▸ **Work item**:
Repeat only the lines below from the one containing "a:**Exchange Server 2013_" through the one containing "Ao instalar o", inclusive, exactly as written.

● ● ● ●

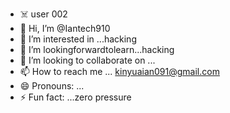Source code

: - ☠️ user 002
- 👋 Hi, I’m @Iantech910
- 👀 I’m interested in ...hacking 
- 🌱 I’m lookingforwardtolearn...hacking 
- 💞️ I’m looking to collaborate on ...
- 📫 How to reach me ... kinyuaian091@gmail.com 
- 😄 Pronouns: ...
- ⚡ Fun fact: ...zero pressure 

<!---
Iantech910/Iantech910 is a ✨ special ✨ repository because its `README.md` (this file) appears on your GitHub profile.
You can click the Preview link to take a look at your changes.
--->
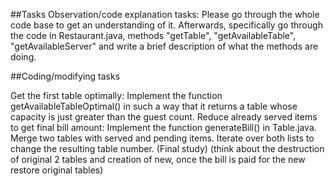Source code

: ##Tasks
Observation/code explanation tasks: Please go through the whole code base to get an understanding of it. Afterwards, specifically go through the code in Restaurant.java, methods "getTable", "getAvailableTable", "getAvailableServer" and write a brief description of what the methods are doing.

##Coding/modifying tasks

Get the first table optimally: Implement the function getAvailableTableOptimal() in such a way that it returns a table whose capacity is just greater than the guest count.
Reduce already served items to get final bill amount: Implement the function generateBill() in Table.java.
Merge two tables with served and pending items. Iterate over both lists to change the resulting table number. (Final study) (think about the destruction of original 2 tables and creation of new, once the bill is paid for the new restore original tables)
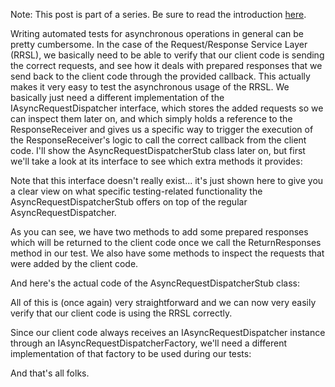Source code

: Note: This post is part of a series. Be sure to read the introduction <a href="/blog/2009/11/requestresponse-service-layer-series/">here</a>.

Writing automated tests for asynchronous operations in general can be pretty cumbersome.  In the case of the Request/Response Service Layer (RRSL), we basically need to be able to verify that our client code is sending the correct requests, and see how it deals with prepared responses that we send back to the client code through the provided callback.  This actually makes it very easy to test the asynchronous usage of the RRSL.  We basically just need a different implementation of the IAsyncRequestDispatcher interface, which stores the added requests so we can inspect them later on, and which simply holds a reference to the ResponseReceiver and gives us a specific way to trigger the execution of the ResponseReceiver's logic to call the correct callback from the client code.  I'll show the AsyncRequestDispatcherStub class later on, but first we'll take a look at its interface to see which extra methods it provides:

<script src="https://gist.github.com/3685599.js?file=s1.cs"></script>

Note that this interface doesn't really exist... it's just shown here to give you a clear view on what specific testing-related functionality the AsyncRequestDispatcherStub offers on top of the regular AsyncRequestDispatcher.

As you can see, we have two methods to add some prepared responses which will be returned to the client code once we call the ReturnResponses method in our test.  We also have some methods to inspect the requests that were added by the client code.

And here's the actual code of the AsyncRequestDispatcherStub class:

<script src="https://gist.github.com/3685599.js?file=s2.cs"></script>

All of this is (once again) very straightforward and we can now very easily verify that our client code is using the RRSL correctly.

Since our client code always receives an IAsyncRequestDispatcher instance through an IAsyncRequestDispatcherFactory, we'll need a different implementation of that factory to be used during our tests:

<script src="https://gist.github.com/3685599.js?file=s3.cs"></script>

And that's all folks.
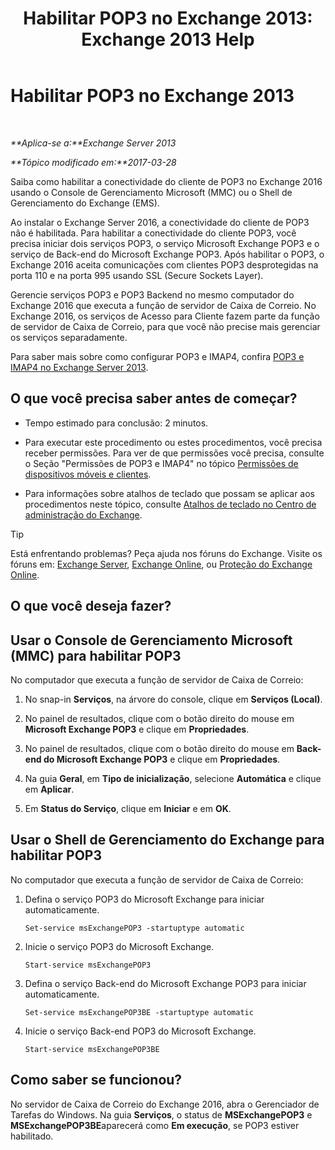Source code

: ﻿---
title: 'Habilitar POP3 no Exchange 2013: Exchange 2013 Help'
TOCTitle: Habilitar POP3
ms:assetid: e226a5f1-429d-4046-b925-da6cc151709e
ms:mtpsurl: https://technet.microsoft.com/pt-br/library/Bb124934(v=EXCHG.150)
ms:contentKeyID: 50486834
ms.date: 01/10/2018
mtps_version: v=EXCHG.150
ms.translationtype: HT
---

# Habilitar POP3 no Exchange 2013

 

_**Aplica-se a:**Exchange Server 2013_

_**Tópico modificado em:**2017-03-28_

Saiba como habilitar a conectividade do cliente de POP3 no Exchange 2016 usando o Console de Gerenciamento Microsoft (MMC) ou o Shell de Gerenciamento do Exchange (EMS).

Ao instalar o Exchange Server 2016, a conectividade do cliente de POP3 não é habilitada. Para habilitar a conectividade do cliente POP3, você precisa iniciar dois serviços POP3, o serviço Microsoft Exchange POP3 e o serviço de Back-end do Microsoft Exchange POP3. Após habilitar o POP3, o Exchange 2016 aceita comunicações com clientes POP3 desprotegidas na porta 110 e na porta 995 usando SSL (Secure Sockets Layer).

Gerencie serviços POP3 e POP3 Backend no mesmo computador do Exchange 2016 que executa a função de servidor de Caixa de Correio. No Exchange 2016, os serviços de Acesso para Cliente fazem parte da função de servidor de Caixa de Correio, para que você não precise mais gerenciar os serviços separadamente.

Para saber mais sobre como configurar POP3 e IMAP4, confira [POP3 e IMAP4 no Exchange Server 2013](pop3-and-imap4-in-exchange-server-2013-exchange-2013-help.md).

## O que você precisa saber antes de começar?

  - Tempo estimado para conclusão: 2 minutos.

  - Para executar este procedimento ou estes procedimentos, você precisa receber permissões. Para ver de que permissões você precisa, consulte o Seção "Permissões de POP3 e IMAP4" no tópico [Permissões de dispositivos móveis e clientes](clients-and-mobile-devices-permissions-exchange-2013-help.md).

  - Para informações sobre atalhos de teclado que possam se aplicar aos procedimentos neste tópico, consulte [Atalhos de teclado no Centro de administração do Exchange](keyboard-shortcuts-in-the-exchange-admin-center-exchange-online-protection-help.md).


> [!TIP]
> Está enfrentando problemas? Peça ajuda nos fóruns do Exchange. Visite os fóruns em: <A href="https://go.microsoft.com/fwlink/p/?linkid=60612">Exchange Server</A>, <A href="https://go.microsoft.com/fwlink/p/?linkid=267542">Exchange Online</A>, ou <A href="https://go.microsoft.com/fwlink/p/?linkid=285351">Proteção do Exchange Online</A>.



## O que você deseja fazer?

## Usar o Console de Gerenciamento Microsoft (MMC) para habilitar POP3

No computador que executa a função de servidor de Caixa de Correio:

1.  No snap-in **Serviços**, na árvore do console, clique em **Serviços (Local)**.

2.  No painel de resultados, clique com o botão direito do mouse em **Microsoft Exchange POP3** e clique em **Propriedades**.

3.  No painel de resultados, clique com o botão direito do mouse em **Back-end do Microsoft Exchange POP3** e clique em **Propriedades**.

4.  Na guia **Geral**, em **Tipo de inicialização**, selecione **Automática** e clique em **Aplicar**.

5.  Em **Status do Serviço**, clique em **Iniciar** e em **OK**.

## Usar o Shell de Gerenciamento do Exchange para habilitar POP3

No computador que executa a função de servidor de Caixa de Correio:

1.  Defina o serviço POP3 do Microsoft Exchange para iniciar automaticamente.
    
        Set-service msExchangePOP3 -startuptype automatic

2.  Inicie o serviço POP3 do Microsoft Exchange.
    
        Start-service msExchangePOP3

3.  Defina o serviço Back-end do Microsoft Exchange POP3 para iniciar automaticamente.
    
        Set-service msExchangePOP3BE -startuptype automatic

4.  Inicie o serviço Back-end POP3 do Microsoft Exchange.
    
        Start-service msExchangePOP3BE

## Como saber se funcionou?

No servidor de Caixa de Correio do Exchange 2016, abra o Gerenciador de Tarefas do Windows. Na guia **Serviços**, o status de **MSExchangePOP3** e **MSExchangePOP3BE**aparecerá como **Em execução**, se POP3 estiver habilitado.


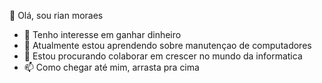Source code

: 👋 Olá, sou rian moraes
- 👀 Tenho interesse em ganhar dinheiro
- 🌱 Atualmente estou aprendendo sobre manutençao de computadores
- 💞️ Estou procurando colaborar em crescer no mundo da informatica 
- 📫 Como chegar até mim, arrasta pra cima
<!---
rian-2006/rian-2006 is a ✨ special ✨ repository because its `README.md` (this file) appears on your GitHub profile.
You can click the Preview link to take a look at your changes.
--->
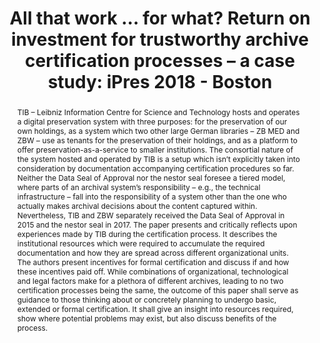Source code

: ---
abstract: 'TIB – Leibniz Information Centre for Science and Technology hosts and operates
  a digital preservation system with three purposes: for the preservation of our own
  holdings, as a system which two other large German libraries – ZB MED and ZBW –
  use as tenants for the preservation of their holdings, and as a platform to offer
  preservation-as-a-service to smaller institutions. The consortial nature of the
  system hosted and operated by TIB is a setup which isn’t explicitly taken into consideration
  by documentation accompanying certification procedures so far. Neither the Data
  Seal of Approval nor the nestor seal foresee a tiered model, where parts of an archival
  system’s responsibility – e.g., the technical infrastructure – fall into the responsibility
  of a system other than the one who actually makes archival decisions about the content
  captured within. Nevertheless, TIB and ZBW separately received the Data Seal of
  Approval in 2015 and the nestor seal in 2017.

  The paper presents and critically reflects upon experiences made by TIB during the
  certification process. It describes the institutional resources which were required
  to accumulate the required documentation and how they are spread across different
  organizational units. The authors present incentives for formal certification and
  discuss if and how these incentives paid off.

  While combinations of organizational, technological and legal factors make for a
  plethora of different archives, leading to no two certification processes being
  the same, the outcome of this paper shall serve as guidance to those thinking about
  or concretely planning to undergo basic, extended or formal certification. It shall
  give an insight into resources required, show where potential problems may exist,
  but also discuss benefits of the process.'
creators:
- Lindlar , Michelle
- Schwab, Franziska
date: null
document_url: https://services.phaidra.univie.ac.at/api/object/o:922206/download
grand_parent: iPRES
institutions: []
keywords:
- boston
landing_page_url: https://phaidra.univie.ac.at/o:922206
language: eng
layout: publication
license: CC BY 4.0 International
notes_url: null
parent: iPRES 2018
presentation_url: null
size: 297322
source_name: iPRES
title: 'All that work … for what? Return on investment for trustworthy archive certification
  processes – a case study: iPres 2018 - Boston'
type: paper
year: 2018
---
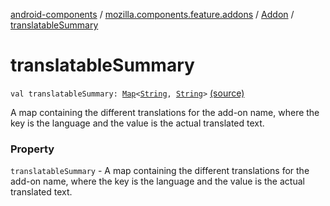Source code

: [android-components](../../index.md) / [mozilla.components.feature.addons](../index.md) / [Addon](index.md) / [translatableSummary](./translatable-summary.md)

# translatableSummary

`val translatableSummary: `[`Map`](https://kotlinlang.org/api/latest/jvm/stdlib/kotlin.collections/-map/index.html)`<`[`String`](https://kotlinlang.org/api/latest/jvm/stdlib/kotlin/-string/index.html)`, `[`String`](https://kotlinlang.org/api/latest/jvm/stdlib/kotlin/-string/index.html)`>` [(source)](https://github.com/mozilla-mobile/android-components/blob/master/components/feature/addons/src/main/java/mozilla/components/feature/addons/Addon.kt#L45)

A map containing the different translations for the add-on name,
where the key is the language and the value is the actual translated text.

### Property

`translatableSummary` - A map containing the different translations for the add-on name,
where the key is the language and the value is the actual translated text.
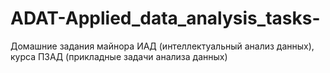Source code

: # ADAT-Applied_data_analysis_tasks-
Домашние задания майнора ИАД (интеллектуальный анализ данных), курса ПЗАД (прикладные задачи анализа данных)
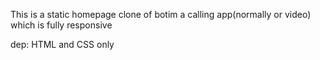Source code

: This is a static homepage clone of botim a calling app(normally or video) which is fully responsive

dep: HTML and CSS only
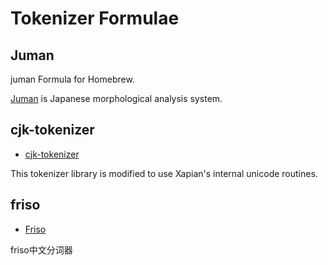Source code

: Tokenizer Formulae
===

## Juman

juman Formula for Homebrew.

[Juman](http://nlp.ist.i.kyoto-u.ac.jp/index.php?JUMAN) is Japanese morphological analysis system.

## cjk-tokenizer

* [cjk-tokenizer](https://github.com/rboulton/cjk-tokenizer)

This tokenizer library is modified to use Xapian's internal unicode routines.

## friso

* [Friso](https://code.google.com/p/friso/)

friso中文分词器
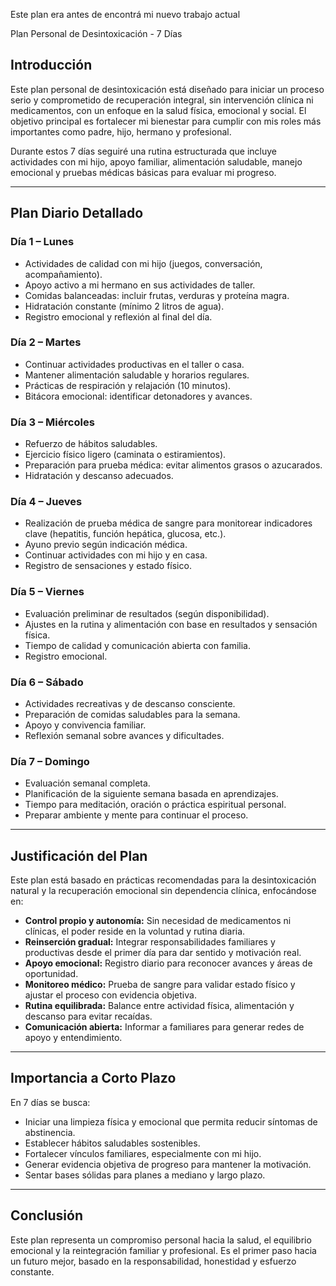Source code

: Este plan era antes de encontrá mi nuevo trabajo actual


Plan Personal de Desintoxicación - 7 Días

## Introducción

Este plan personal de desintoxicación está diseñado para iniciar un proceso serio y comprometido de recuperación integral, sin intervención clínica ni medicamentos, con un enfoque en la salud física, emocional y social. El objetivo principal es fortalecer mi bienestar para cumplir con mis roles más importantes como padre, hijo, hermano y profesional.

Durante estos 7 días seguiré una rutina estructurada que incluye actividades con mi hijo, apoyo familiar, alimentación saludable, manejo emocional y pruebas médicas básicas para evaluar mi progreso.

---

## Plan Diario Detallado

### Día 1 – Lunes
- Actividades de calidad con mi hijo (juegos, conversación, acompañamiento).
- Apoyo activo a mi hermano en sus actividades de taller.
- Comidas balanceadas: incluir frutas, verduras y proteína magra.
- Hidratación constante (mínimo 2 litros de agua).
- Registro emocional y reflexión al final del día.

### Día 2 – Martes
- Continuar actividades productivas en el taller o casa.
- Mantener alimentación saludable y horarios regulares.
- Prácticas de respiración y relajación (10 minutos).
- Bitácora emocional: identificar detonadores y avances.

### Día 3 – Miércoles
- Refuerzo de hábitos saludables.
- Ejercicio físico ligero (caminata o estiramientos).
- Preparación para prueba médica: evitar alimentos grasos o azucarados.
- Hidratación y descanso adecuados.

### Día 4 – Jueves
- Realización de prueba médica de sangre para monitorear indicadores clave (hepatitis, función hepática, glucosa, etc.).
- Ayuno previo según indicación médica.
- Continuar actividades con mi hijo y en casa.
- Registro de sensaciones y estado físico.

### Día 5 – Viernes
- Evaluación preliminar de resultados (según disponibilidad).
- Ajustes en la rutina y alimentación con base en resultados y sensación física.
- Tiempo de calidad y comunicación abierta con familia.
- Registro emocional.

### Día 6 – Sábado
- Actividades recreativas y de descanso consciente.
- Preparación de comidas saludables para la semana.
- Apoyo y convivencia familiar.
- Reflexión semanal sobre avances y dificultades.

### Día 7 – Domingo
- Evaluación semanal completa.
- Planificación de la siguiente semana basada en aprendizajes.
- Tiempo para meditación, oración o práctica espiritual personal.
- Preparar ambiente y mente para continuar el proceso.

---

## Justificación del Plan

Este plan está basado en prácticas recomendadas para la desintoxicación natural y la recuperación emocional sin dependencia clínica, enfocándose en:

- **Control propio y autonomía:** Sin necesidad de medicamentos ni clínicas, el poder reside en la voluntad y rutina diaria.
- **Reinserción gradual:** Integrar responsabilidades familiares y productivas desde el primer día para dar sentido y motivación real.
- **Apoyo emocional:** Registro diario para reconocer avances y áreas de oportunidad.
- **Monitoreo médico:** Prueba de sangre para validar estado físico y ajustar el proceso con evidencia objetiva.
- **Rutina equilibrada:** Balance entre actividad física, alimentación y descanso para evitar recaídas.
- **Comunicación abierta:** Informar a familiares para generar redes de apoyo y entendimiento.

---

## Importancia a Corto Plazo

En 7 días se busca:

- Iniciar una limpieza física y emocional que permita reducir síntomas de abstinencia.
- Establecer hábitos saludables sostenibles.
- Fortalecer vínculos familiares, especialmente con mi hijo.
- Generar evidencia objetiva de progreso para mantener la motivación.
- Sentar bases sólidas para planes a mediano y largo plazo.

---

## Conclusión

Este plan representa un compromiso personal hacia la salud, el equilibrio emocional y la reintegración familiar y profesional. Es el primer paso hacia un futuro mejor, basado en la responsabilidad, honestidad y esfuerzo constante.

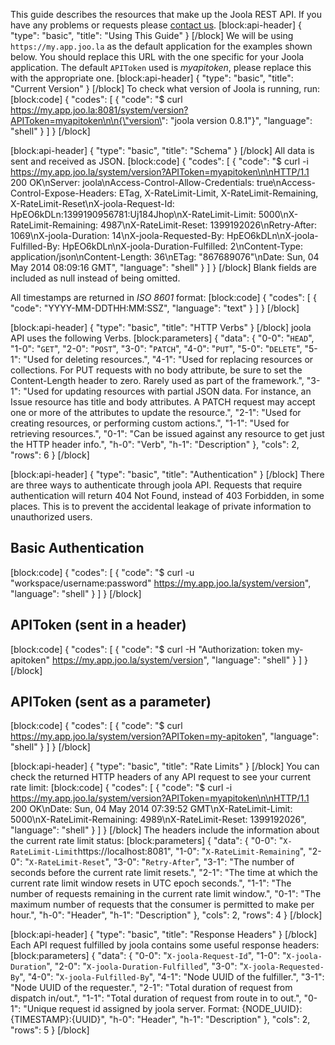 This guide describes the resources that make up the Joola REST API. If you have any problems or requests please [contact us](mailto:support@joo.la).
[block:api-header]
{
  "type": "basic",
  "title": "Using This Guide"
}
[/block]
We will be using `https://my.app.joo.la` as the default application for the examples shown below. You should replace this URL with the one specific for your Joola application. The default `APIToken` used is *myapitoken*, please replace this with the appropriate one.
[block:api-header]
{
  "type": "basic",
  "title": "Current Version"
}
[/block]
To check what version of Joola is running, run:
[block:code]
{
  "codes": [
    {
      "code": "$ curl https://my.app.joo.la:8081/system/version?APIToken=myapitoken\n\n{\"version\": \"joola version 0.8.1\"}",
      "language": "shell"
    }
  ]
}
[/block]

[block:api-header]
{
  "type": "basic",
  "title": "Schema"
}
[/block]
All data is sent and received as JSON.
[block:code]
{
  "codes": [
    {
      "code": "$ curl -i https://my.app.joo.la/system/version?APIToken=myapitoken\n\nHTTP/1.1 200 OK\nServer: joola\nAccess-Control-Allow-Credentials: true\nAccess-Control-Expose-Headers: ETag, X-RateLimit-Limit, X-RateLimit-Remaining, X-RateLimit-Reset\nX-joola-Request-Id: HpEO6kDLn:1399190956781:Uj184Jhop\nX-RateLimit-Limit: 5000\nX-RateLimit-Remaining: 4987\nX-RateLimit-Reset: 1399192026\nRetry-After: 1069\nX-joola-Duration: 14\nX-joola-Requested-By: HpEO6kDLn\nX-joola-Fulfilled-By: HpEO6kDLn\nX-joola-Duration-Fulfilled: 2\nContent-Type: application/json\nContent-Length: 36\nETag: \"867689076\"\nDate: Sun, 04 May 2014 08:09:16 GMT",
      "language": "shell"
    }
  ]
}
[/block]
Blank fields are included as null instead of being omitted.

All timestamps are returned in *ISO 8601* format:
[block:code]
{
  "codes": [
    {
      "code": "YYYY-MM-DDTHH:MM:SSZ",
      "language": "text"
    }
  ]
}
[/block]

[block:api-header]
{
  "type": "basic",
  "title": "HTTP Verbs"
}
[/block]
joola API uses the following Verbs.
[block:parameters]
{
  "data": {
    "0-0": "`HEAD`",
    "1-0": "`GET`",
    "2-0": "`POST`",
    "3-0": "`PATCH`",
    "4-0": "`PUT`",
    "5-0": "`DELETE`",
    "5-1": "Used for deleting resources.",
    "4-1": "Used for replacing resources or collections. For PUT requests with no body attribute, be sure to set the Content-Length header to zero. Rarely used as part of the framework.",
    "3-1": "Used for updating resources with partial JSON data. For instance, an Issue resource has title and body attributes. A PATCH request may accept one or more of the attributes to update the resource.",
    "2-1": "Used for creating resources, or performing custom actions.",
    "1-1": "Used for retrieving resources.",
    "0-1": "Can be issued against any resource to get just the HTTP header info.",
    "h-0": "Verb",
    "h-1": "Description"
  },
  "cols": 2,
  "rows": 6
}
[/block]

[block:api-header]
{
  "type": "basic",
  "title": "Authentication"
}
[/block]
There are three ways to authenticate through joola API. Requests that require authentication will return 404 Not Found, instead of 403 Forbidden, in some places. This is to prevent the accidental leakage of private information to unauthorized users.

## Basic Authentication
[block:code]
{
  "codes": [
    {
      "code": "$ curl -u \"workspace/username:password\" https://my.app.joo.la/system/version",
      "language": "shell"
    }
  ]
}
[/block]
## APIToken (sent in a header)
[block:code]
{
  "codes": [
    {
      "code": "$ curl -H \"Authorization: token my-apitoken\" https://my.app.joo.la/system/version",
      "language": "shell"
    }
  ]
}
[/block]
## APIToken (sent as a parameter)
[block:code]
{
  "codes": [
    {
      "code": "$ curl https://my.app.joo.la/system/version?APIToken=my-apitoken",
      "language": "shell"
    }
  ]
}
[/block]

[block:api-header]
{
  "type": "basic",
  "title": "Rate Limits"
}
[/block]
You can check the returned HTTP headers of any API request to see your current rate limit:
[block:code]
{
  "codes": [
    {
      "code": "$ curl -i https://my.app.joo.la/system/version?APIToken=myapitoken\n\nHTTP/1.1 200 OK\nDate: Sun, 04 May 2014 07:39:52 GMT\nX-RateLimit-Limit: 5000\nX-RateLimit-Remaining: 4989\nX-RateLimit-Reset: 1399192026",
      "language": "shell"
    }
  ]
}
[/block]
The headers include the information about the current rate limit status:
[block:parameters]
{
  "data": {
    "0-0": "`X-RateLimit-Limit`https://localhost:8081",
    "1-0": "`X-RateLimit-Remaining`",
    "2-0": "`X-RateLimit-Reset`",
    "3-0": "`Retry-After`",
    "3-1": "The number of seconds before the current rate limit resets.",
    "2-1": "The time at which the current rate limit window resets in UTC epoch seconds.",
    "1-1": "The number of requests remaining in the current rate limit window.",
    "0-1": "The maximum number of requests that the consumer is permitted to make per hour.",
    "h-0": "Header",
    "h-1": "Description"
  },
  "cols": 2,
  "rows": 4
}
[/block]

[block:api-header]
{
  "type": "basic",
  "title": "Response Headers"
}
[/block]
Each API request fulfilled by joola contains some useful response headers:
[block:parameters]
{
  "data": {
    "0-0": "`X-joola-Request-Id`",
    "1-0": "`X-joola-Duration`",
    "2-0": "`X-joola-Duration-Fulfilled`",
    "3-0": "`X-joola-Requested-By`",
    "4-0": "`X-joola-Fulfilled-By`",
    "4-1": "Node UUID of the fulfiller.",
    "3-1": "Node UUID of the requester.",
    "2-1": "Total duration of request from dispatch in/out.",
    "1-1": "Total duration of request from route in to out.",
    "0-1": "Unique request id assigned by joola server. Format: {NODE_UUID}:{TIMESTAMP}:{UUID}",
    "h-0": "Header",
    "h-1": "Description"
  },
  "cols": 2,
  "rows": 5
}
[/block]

● ● ● ●

▸ **Task answer**:
_**Aplica-se a:**Exchange Server 2013_

_**Tópico modificado em:**2017-03-28_

Saiba como habilitar a conectividade do cliente de POP3 no Exchange 2016 usando o Console de Gerenciamento Microsoft (MMC) ou o Shell de Gerenciamento do Exchange (EMS).

Ao instalar o Exchange Server 2016, a conectividade do cliente de POP3 não é habilitada. Para habilitar a conectividade do cliente POP3, você precisa iniciar dois serviços POP3, o serviço Microsoft Exchange POP3 e o serviço de Back-end do Microsoft Exchange POP3. Após habilitar o POP3, o Exchange 2016 aceita comunicações com clientes POP3 desprotegidas na porta 110 e na porta 995 usando SSL (Secure Sockets Layer).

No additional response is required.